▶ [Information given]:
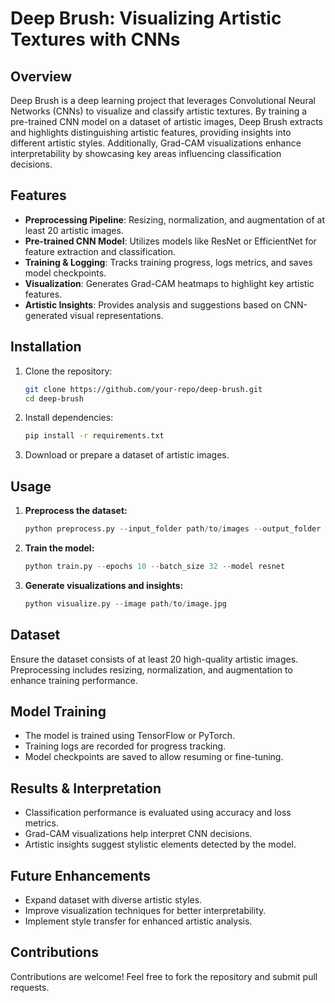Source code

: # Deep Brush: Visualizing Artistic Textures with CNNs

## Overview
Deep Brush is a deep learning project that leverages Convolutional Neural Networks (CNNs) to visualize and classify artistic textures. By training a pre-trained CNN model on a dataset of artistic images, Deep Brush extracts and highlights distinguishing artistic features, providing insights into different artistic styles. Additionally, Grad-CAM visualizations enhance interpretability by showcasing key areas influencing classification decisions.

## Features
- **Preprocessing Pipeline**: Resizing, normalization, and augmentation of at least 20 artistic images.
- **Pre-trained CNN Model**: Utilizes models like ResNet or EfficientNet for feature extraction and classification.
- **Training & Logging**: Tracks training progress, logs metrics, and saves model checkpoints.
- **Visualization**: Generates Grad-CAM heatmaps to highlight key artistic features.
- **Artistic Insights**: Provides analysis and suggestions based on CNN-generated visual representations.

## Installation
1. Clone the repository:
   ```bash
   git clone https://github.com/your-repo/deep-brush.git
   cd deep-brush
   ```
2. Install dependencies:
   ```bash
   pip install -r requirements.txt
   ```
3. Download or prepare a dataset of artistic images.

## Usage
1. **Preprocess the dataset:**
   ```python
   python preprocess.py --input_folder path/to/images --output_folder processed_data
   ```
2. **Train the model:**
   ```python
   python train.py --epochs 10 --batch_size 32 --model resnet
   ```
3. **Generate visualizations and insights:**
   ```python
   python visualize.py --image path/to/image.jpg
   ```

## Dataset
Ensure the dataset consists of at least 20 high-quality artistic images. Preprocessing includes resizing, normalization, and augmentation to enhance training performance.

## Model Training
- The model is trained using TensorFlow or PyTorch.
- Training logs are recorded for progress tracking.
- Model checkpoints are saved to allow resuming or fine-tuning.

## Results & Interpretation
- Classification performance is evaluated using accuracy and loss metrics.
- Grad-CAM visualizations help interpret CNN decisions.
- Artistic insights suggest stylistic elements detected by the model.

## Future Enhancements
- Expand dataset with diverse artistic styles.
- Improve visualization techniques for better interpretability.
- Implement style transfer for enhanced artistic analysis.

## Contributions
Contributions are welcome! Feel free to fork the repository and submit pull requests.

▶ [About this exercise]: Find the line that contains "## Model Training". Write out that line and every line after it through the end of the data, exactly, and nothing else.

▶ [Answer below]:
## Model Training
- The model is trained using TensorFlow or PyTorch.
- Training logs are recorded for progress tracking.
- Model checkpoints are saved to allow resuming or fine-tuning.

## Results & Interpretation
- Classification performance is evaluated using accuracy and loss metrics.
- Grad-CAM visualizations help interpret CNN decisions.
- Artistic insights suggest stylistic elements detected by the model.

## Future Enhancements
- Expand dataset with diverse artistic styles.
- Improve visualization techniques for better interpretability.
- Implement style transfer for enhanced artistic analysis.

## Contributions
Contributions are welcome! Feel free to fork the repository and submit pull requests.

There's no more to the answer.